Lesson 18: Abortion in the Pandemic

Abortion in the pandemicIt is amazing how the abortion battle has surfaced during the pandemic. In my area of the country, people who refuse to wear masks use it to defend themselves against accusations about not caring for other people. They argue their strong stand against abortion proves they protect lives. Too often, that claim is followed by charges that their critics are hypocrites, because they support killing babies.

Ironically, they often employ the argument used by many pro-choice women to support their case. They maintain the constitution gives them the freedom to do what they want with their own bodies.

That same confusion was evident on the national scene in the public disagreement between two prominent pro-life conservatives in the First Things journal. R.R. Reno had been vehemently arguing in his “COVID-19: New York Diary” that celebrating mass was more important than preventing physical death. He claimed shutting down churches was part of America’s obsession with health that affirms life in this world is the only thing that matters. His friend, Ron Dreher, accused him of abandoning the pro-life position that obligates preserving life at any cost. It was all right to close churches, because physical death is the greatest evil and saving or preventing death the highest good.

Perhaps discussing abortion while facing the reality of death during the pandemic will open a creative conversation again. I am reminded of a joke we told way back at the beginning of the public debate when people were still listening to each other. It went like this: Three pastors walk into a bar. The Lutheran says abortion can be acceptable, because the Bible allows it. The Catholic says abortion is never acceptable because the Pope says it is wrong. The Baptist says abortion better be acceptable, because his teenage daughter is pregnant.

We did not tell the story to legitimize abortion. None of us were for abortion on demand. Our point was the discussion remained pretty irrelevant if if was confined to abstract arguments. When technology provided the means to perform safe procedures, real-life personal situations had to be addressed.

That kind of honest searching pretty much disappeared in recent years. The discussion deteriorated into two belligerent parties that no longer talk to one another. Instead, people from each side, usually male, declared their position was the only righteousness one.

The pandemic has enabled a number in our society to get real about critical issues. Of course, as noted above with those refusing to wear masks, it has also led others to defy reality.
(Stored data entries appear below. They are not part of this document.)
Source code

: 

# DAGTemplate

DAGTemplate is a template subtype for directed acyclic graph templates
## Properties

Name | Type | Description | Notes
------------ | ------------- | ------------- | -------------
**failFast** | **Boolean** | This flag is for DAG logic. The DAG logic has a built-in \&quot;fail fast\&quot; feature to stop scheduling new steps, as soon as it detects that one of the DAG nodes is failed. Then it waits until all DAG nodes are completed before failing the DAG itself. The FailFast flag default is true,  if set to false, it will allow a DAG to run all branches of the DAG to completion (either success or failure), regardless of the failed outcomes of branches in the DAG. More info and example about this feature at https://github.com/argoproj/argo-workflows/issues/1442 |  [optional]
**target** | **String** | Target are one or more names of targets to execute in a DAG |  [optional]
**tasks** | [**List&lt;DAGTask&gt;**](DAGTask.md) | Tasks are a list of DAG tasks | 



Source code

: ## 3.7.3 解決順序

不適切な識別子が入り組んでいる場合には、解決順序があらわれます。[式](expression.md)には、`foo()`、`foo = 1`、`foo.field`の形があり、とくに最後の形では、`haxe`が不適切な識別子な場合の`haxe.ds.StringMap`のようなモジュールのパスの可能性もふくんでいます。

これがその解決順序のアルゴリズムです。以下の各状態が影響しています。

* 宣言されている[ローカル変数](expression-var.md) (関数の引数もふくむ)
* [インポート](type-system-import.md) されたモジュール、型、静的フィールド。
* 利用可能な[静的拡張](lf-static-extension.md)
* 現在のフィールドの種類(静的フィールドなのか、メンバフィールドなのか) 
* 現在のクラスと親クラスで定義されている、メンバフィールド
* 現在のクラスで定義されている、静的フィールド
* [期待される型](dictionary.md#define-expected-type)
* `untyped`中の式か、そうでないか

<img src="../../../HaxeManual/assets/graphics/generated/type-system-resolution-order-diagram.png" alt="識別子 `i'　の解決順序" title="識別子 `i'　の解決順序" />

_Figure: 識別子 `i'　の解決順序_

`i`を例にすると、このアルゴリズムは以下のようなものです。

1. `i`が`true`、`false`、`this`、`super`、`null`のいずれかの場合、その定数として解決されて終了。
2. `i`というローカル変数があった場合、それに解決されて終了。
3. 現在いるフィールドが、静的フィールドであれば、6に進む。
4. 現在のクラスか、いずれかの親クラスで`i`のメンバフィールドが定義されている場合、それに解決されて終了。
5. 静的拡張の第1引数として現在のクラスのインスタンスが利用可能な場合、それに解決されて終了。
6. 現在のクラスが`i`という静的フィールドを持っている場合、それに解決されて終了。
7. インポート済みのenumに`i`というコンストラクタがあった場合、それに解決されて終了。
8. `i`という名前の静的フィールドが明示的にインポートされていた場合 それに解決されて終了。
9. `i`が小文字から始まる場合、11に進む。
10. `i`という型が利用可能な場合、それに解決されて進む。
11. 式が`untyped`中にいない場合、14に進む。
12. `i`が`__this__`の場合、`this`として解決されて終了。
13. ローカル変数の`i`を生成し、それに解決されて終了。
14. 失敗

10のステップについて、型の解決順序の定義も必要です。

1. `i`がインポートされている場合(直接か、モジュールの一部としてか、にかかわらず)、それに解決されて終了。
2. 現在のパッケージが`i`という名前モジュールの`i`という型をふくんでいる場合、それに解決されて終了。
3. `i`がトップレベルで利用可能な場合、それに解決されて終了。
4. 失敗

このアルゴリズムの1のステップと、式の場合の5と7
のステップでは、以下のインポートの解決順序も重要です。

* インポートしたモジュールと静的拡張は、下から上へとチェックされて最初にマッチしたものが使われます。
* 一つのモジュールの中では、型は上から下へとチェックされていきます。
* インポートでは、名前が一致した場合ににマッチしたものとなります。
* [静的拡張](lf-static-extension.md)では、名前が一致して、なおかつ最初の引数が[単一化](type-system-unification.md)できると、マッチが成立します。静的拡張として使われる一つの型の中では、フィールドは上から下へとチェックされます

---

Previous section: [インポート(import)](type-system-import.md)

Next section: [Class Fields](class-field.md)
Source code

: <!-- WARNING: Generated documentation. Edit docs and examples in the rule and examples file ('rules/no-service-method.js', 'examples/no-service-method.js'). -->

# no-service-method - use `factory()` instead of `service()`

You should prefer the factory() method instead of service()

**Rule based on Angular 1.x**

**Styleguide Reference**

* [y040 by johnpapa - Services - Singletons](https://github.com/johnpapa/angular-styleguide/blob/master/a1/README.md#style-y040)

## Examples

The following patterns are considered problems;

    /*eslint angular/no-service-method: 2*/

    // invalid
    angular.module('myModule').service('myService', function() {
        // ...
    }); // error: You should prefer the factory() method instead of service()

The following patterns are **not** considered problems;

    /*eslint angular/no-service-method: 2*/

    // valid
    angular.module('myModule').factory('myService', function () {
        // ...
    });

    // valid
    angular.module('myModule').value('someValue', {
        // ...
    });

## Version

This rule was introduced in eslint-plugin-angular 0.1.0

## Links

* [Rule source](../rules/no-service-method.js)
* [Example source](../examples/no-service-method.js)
When I imagine what returning to a creative conversation might entail, I think there would be far more women speaking out. We could stand a break from men using abortion for political advantage. Most of the few women who have spoken up challenge us to adopt a complete pro-life agenda. If we claim to stand against abortion, we should also oppose capital punishment and war. If we truly speak for the innocent, we should also provide food for hungry children and support for single mothers. Discussing that thesis would go a long way in restoring a respectful debate.